### Required work
Without including any picture, transcribe the entries below word for word.

Data excerpts
........

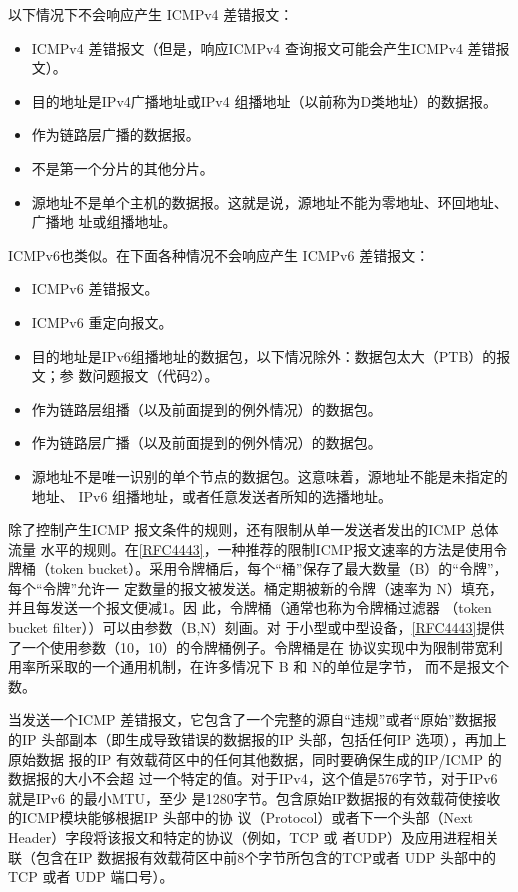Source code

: 以下情况下不会响应产生 ICMPv4 差错报文：
\begin{itemize}
	\item ICMPv4 差错报文（但是，响应ICMPv4 查询报文可能会产生ICMPv4 差错报文）。
	\item 目的地址是IPv4广播地址或IPv4 组播地址（以前称为D类地址）的数据报。
	\item 作为链路层广播的数据报。
	\item 不是第一个分片的其他分片。
	\item 源地址不是单个主机的数据报。这就是说，源地址不能为零地址、环回地址、广播地
	      址或组播地址。
\end{itemize}

ICMPv6也类似。在下面各种情况不会响应产生 ICMPv6 差错报文：
\begin{itemize}
	\item ICMPv6 差错报文。
	\item ICMPv6 重定向报文。
	\item 目的地址是IPv6组播地址的数据包，以下情况除外：数据包太大（PTB）的报文；参
	      数问题报文（代码2）。
	\item 作为链路层组播（以及前面提到的例外情况）的数据包。
	\item 作为链路层广播（以及前面提到的例外情况）的数据包。
	\item 源地址不是唯一识别的单个节点的数据包。这意味着，源地址不能是未指定的地址、
	      IPv6 组播地址，或者任意发送者所知的选播地址。
\end{itemize}

除了控制产生ICMP 报文条件的规则，还有限制从单一发送者发出的ICMP 总体流量
水平的规则。在\href{https://www.rfc-editor.org/rfc/rfc4443}{[RFC4443]}，一种推荐的限制ICMP报文速率的方法是使用令牌桶（token
bucket）。采用令牌桶后，每个“桶”保存了最大数量（B）的“令牌”，每个“令牌”允许一
定数量的报文被发送。桶定期被新的令牌（速率为 N）填充，并且每发送一个报文便减1。因
此，令牌桶（通常也称为令牌桶过滤器 （token bucket filter））可以由参数（B,N）刻画。对
于小型或中型设备，\href{https://www.rfc-editor.org/rfc/rfc4443}{[RFC4443]}提供了一个使用参数（10，10）的令牌桶例子。令牌桶是在
协议实现中为限制带宽利用率所采取的一个通用机制，在许多情况下 B 和 N的单位是字节，
而不是报文个数。

当发送一个ICMP 差错报文，它包含了一个完整的源自“违规”或者“原始”数据报
的IP 头部副本（即生成导致错误的数据报的IP 头部，包括任何IP 选项），再加上原始数据
报的IP 有效载荷区中的任何其他数据，同时要确保生成的IP/ICMP 的数据报的大小不会超
过一个特定的值。对于IPv4，这个值是576字节，对于IPv6 就是IPv6 的最小MTU，至少
是1280字节。包含原始IP数据报的有效载荷使接收的ICMP模块能够根据IP 头部中的协
议（Protocol）或者下一个头部（Next Header）字段将该报文和特定的协议（例如，TCP 或
者UDP）及应用进程相关联（包含在IP 数据报有效载荷区中前8个字节所包含的TCP或者
UDP 头部中的TCP 或者 UDP 端口号）。

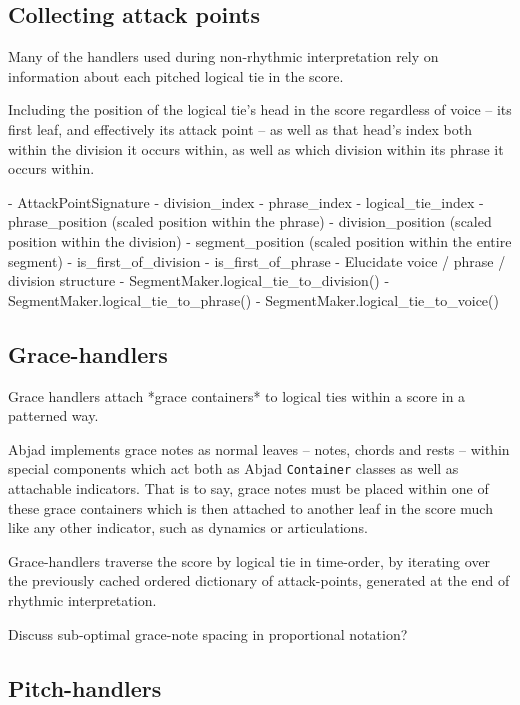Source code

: \subsection{Collecting attack points}

Many of the handlers used during non-rhythmic interpretation rely on
information about each pitched logical tie in the score.

Including the position of the logical tie's head in the score regardless of
voice -- its first leaf, and effectively its attack point -- as well as that
head's index both within the division it occurs within, as well as which
division within its phrase it occurs within.

\begin{markdown}
-   AttackPointSignature
    -   division_index
    -   phrase_index
    -   logical_tie_index
    -   phrase_position (scaled position within the phrase)
    -   division_position (scaled position within the division)
    -   segment_position (scaled position within the entire segment)
    -   is_first_of_division
    -   is_first_of_phrase
-   Elucidate voice / phrase / division structure
-   SegmentMaker.logical_tie_to_division()
-   SegmentMaker.logical_tie_to_phrase()
-   SegmentMaker.logical_tie_to_voice()
\end{markdown}

\subsection{Grace-handlers}
\label{ssec:grace-handlers}

Grace handlers attach *grace containers* to logical ties within a score in a
patterned way.

Abjad implements grace notes as normal leaves -- notes, chords and rests --
within special components which act both as Abjad \texttt{Container} classes as
well as attachable indicators. That is to say, grace notes must be placed
within one of these grace containers which is then attached to another leaf in
the score much like any other indicator, such as dynamics or articulations.

Grace-handlers traverse the score by logical tie in time-order, by iterating
over the previously cached ordered dictionary of attack-points, generated at
the end of rhythmic interpretation.

Discuss sub-optimal grace-note spacing in proportional notation?

\subsection{Pitch-handlers}
\label{ssec:pitch-handlers}

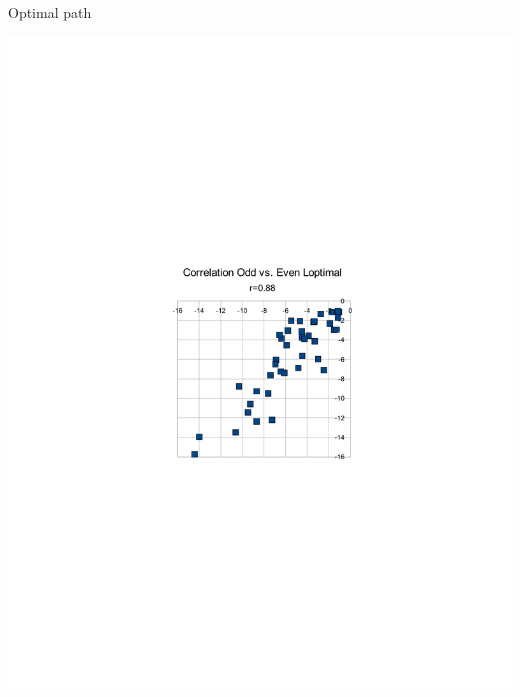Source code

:\documentclass[xcolor=table]{beamer}
\begin{document}
\begin{frame}{Optimal path}
\centerline{
 \includegraphics[trim= 10cm 10cm 10cm 10cm,height=.8\textheight]{loptimal.pdf}}
\end{frame}
\end{document}
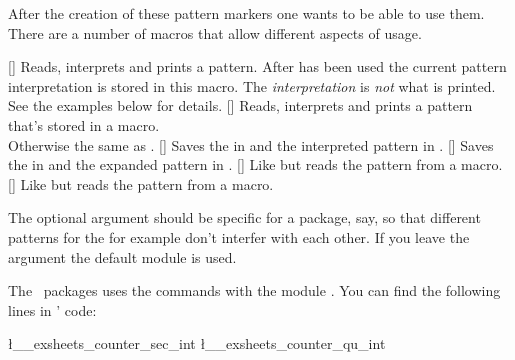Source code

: \documentclass[load-preamble+]{cnltx-doc}
\def\at{\cnltxat}
\begin{document}
After the creation of these pattern markers one wants to be able to use them.
There are a number of macros that allow different aspects of usage.
\begin{commands}
  []
    Reads, interprets and prints a pattern.
  \expandable\command{\at cntfmts\at parsed\at pattern}
    After  has been used the current pattern
    interpretation is stored in this macro.  The \emph{interpretation} is
    \emph{not} what is printed.  See the examples below for details.
  []
    Reads, interprets and prints a pattern that's stored in a macro.\\
    Otherwise the same as .
  []
    Saves the  in  and the interpreted pattern in
    .
  []
    Saves the  in  and the expanded pattern in
    .
  []
    Like  but reads the pattern from a macro.
  []
    Like  but reads the pattern from a macro.
\end{commands}

The optional argument  should be specific for a package, say, so
that different patterns for the  for example don't interfer with
each other.  If you leave the argument the default module  is
used.

The \ExSheets\ packages uses the commands with the module .
You can find the following lines in \ExSheets' code:
\begin{sourcecode}
   \l__exsheets_counter_sec_int
   \l__exsheets_counter_qu_int
\end{sourcecode}
\end{document}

........

### Solution
Source code

: 以下情况下不会响应产生 ICMPv4 差错报文：
\begin{itemize}
	\item ICMPv4 差错报文（但是，响应ICMPv4 查询报文可能会产生ICMPv4 差错报文）。
	\item 目的地址是IPv4广播地址或IPv4 组播地址（以前称为D类地址）的数据报。
	\item 作为链路层广播的数据报。
	\item 不是第一个分片的其他分片。
	\item 源地址不是单个主机的数据报。这就是说，源地址不能为零地址、环回地址、广播地
	      址或组播地址。
\end{itemize}

ICMPv6也类似。在下面各种情况不会响应产生 ICMPv6 差错报文：
\begin{itemize}
	\item ICMPv6 差错报文。
	\item ICMPv6 重定向报文。
	\item 目的地址是IPv6组播地址的数据包，以下情况除外：数据包太大（PTB）的报文；参
	      数问题报文（代码2）。
	\item 作为链路层组播（以及前面提到的例外情况）的数据包。
	\item 作为链路层广播（以及前面提到的例外情况）的数据包。
	\item 源地址不是唯一识别的单个节点的数据包。这意味着，源地址不能是未指定的地址、
	      IPv6 组播地址，或者任意发送者所知的选播地址。
\end{itemize}

除了控制产生ICMP 报文条件的规则，还有限制从单一发送者发出的ICMP 总体流量
水平的规则。在\href{https://www.rfc-editor.org/rfc/rfc4443}{[RFC4443]}，一种推荐的限制ICMP报文速率的方法是使用令牌桶（token
bucket）。采用令牌桶后，每个“桶”保存了最大数量（B）的“令牌”，每个“令牌”允许一
定数量的报文被发送。桶定期被新的令牌（速率为 N）填充，并且每发送一个报文便减1。因
此，令牌桶（通常也称为令牌桶过滤器 （token bucket filter））可以由参数（B,N）刻画。对
于小型或中型设备，\href{https://www.rfc-editor.org/rfc/rfc4443}{[RFC4443]}提供了一个使用参数（10，10）的令牌桶例子。令牌桶是在
协议实现中为限制带宽利用率所采取的一个通用机制，在许多情况下 B 和 N的单位是字节，
而不是报文个数。

当发送一个ICMP 差错报文，它包含了一个完整的源自“违规”或者“原始”数据报
的IP 头部副本（即生成导致错误的数据报的IP 头部，包括任何IP 选项），再加上原始数据
报的IP 有效载荷区中的任何其他数据，同时要确保生成的IP/ICMP 的数据报的大小不会超
过一个特定的值。对于IPv4，这个值是576字节，对于IPv6 就是IPv6 的最小MTU，至少
是1280字节。包含原始IP数据报的有效载荷使接收的ICMP模块能够根据IP 头部中的协
议（Protocol）或者下一个头部（Next Header）字段将该报文和特定的协议（例如，TCP 或
者UDP）及应用进程相关联（包含在IP 数据报有效载荷区中前8个字节所包含的TCP或者
UDP 头部中的TCP 或者 UDP 端口号）。

Source code

: \subsection{Collecting attack points}

Many of the handlers used during non-rhythmic interpretation rely on
information about each pitched logical tie in the score.

Including the position of the logical tie's head in the score regardless of
voice -- its first leaf, and effectively its attack point -- as well as that
head's index both within the division it occurs within, as well as which
division within its phrase it occurs within.

\begin{markdown}
-   AttackPointSignature
    -   division_index
    -   phrase_index
    -   logical_tie_index
    -   phrase_position (scaled position within the phrase)
    -   division_position (scaled position within the division)
    -   segment_position (scaled position within the entire segment)
    -   is_first_of_division
    -   is_first_of_phrase
-   Elucidate voice / phrase / division structure
-   SegmentMaker.logical_tie_to_division()
-   SegmentMaker.logical_tie_to_phrase()
-   SegmentMaker.logical_tie_to_voice()
\end{markdown}

\subsection{Grace-handlers}
\label{ssec:grace-handlers}

Grace handlers attach *grace containers* to logical ties within a score in a
patterned way.

Abjad implements grace notes as normal leaves -- notes, chords and rests --
within special components which act both as Abjad \texttt{Container} classes as
well as attachable indicators. That is to say, grace notes must be placed
within one of these grace containers which is then attached to another leaf in
the score much like any other indicator, such as dynamics or articulations.

Grace-handlers traverse the score by logical tie in time-order, by iterating
over the previously cached ordered dictionary of attack-points, generated at
the end of rhythmic interpretation.

Discuss sub-optimal grace-note spacing in proportional notation?

\subsection{Pitch-handlers}
\label{ssec:pitch-handlers}

Source code

:\documentclass[xcolor=table]{beamer}
\begin{document}
\begin{frame}{Optimal path}
\centerline{
 \includegraphics[trim= 10cm 10cm 10cm 10cm,height=.8\textheight]{loptimal.pdf}}
\end{frame}
\end{document}
Source code

: \documentclass[load-preamble+]{cnltx-doc}
\def\at{\cnltxat}
\begin{document}
After the creation of these pattern markers one wants to be able to use them.
There are a number of macros that allow different aspects of usage.
\begin{commands}
  []
    Reads, interprets and prints a pattern.
  \expandable\command{\at cntfmts\at parsed\at pattern}
    After  has been used the current pattern
    interpretation is stored in this macro.  The \emph{interpretation} is
    \emph{not} what is printed.  See the examples below for details.
  []
    Reads, interprets and prints a pattern that's stored in a macro.\\
    Otherwise the same as .
  []
    Saves the  in  and the interpreted pattern in
    .
  []
    Saves the  in  and the expanded pattern in
    .
  []
    Like  but reads the pattern from a macro.
  []
    Like  but reads the pattern from a macro.
\end{commands}

The optional argument  should be specific for a package, say, so
that different patterns for the  for example don't interfer with
each other.  If you leave the argument the default module  is
used.

The \ExSheets\ packages uses the commands with the module .
You can find the following lines in \ExSheets' code:
\begin{sourcecode}
   \l__exsheets_counter_sec_int
   \l__exsheets_counter_qu_int
\end{sourcecode}
\end{document}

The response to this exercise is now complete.